うちにいたアンドロイドは、もっと他人行儀だった気がしたのだけど…。
「ご質問があるなら、お早目にされた方がいいですよ?そろそろ『プライベートルーム』が閉じられる時間です。」
「プライベートルーム?」
「『勇者様だけ』に、用意された領域のことです。さすがにこの最初のチュートリアルを、5万の方が一度に受けるというのは、無理がありますので。」
「…つまり、僕以外に『実験体』が、5万人いると…。」
「はい。そしてその5万の方々全てが、勇者様の競争相手です。」
「………。」
「『プライベートルーム』は、あと3分で閉じられます。他にご質問はないでしょうか。むろん『プライベートルーム』が閉じた後も、私は勇者様と共におりますので、のちほど質問されても問題ありませんが。
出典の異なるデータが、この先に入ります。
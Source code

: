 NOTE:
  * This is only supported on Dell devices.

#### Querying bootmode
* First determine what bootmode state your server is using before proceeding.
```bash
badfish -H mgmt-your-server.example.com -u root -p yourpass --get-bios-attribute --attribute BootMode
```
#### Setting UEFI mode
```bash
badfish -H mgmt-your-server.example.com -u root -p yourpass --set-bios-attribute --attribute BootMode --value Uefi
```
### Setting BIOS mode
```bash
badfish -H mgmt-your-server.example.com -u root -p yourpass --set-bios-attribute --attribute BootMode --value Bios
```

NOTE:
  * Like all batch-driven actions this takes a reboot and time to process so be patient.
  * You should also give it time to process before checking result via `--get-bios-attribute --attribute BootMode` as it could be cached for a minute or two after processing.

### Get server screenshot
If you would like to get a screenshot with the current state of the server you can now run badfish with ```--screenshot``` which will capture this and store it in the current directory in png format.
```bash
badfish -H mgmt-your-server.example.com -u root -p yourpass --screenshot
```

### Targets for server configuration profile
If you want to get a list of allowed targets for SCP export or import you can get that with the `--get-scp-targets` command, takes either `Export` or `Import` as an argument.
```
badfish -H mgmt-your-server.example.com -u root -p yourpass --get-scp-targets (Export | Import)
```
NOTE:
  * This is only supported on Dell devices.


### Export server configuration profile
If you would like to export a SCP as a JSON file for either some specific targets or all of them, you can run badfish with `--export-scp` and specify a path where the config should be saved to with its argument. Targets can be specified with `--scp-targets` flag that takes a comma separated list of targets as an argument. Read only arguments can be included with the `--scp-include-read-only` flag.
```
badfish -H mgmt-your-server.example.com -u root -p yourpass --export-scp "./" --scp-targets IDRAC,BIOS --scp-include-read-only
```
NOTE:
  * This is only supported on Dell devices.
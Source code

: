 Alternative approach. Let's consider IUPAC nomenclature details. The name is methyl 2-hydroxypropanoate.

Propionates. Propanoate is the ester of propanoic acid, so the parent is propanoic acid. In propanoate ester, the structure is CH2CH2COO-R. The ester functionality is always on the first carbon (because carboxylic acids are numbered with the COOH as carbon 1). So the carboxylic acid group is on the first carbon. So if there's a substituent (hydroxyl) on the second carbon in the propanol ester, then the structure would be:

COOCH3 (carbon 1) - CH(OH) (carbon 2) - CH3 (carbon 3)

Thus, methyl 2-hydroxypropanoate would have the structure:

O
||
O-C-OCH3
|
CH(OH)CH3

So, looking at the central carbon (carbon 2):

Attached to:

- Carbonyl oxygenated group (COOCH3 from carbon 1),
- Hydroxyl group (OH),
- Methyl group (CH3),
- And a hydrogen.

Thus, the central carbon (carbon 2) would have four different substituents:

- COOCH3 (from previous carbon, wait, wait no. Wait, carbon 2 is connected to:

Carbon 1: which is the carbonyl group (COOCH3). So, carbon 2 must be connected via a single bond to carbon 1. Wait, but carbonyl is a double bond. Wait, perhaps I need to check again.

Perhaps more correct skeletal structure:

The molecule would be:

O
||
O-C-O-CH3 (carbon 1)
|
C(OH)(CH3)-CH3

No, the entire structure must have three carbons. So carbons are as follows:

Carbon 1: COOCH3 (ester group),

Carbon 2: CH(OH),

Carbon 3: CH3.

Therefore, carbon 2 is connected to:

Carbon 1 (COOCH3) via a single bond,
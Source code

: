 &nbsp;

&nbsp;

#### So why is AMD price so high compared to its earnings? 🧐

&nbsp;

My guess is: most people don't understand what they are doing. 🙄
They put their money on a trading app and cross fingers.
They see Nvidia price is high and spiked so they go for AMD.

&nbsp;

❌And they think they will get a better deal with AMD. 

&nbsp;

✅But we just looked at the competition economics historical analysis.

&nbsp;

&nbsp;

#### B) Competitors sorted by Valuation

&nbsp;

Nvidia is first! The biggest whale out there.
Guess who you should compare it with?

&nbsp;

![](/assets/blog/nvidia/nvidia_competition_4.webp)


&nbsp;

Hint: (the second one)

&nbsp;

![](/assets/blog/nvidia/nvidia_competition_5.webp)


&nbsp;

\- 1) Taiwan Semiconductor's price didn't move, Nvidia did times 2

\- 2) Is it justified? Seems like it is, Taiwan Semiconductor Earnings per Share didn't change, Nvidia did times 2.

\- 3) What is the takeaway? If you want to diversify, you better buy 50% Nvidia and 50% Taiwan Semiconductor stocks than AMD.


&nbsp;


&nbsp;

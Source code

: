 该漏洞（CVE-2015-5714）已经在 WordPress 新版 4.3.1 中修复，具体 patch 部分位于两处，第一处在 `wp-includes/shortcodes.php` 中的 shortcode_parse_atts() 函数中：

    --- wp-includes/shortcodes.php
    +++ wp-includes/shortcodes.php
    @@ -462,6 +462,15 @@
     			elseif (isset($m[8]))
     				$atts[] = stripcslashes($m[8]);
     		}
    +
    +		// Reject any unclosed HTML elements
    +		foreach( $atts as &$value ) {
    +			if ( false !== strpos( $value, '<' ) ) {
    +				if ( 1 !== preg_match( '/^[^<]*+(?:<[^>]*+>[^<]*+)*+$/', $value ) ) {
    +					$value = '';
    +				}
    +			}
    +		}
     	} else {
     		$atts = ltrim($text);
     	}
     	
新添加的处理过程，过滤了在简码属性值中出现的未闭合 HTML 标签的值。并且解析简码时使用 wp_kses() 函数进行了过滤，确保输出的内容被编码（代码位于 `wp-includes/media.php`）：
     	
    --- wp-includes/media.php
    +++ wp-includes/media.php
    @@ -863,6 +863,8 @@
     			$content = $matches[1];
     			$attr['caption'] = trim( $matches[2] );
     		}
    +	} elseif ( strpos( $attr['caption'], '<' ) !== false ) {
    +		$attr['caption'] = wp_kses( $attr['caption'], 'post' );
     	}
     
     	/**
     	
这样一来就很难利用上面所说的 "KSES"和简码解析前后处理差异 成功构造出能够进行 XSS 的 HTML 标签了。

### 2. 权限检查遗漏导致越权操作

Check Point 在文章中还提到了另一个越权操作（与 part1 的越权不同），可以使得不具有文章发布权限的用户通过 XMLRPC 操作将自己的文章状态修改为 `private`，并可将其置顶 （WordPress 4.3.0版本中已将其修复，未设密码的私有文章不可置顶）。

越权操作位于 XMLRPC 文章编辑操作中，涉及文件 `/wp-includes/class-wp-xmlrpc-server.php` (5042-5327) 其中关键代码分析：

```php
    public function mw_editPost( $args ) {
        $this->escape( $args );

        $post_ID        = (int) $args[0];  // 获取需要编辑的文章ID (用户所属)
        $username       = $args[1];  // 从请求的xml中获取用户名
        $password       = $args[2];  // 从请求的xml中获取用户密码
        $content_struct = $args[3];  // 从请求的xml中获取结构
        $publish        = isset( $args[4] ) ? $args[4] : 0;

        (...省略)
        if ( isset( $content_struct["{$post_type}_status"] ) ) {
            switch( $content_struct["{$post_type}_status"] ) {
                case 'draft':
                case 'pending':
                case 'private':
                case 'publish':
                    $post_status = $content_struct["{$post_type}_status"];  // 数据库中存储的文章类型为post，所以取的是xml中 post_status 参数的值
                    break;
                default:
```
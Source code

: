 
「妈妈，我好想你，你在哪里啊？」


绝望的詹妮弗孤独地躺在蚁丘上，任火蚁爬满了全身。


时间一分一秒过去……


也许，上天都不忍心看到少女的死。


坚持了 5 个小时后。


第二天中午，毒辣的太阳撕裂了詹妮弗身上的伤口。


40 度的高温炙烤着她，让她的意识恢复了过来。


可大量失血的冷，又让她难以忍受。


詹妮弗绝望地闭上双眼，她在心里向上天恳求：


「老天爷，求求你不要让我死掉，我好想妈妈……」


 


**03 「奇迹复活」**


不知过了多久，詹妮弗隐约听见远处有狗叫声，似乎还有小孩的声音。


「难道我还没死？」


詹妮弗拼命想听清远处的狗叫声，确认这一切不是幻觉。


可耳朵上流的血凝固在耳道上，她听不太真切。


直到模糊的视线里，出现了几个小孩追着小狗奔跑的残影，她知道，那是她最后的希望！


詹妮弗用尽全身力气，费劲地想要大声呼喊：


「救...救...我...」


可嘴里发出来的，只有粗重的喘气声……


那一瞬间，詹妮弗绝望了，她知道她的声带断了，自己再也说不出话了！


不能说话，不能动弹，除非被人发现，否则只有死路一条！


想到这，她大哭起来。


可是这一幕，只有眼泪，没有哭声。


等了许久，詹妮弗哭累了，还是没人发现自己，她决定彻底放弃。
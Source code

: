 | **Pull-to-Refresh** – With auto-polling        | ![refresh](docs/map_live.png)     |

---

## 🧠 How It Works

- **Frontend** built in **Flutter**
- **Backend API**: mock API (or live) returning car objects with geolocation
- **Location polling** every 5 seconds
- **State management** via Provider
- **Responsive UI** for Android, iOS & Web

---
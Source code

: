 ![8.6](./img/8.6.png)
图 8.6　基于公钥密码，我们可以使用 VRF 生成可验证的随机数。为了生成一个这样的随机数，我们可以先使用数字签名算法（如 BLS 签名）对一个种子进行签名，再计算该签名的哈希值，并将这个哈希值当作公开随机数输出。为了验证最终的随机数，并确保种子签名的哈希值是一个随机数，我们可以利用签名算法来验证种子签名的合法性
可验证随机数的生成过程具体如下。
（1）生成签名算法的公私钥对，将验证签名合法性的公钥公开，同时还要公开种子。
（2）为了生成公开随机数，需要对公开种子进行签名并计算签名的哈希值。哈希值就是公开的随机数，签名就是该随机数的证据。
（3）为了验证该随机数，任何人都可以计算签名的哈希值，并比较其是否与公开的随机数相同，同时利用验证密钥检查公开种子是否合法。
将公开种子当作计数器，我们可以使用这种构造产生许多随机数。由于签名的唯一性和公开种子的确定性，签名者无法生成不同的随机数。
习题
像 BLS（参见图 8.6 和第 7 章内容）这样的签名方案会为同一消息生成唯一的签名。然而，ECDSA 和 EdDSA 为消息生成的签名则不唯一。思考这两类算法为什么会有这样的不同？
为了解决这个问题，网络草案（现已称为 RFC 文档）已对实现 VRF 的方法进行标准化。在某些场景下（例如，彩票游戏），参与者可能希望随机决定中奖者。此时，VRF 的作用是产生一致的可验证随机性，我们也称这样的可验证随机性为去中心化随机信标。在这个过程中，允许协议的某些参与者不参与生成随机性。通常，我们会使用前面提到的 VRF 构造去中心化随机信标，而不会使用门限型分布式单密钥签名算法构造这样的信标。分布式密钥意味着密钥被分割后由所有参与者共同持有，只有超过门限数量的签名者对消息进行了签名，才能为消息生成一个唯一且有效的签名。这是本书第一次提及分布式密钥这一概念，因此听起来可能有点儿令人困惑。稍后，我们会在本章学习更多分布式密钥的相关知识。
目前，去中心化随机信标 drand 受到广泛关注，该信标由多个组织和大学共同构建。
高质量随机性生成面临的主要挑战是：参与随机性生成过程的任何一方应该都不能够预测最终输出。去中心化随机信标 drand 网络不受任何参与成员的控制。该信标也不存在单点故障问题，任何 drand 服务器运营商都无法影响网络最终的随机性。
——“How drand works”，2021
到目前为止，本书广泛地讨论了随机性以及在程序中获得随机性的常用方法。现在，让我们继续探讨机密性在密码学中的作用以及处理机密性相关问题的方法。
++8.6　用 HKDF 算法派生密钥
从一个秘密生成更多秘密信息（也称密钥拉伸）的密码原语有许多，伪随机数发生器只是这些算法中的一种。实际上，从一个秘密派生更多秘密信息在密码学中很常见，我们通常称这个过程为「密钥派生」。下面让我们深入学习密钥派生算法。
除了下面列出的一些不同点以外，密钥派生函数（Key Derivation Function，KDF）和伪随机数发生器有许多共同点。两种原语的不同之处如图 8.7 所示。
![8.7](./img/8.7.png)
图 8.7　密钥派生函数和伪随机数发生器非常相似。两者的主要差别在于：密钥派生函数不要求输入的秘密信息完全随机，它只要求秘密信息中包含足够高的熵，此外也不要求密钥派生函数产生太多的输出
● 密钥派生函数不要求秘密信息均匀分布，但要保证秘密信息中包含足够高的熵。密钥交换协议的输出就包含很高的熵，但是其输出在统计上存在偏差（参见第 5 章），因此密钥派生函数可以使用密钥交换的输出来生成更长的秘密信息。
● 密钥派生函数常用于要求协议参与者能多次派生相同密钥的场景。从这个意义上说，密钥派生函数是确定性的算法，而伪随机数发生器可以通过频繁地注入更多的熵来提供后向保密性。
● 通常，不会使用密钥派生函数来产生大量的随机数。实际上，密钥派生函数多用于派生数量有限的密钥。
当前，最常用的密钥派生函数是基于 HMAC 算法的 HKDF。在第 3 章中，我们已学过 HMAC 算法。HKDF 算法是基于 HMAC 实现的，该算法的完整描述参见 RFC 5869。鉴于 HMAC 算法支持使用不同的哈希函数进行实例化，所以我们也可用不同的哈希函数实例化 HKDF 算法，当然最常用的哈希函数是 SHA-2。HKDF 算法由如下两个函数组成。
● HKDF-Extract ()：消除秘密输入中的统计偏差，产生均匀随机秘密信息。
」
「……そうだね。」
頭に浮かんだのは、悲しげにうつむく黒髪の少女。
「他の『勇者』の情報というのは、教えてもらえるのかい?」
「…すいません。それは、教えられておりません。」
「…うん。」
大丈夫だ。
彼女は、別のアジトにいた。こんなところには、いない。
「ふう……。」
息を吐く。
「大丈夫、大丈夫、大丈夫。」
全然大丈夫じゃないけど、大丈夫。
『―イチヤは、大丈夫だよ。』
心で、あの人の言葉をトレースする。
「他に、質問はない、よ。」
とにかく見てやる―。この先を。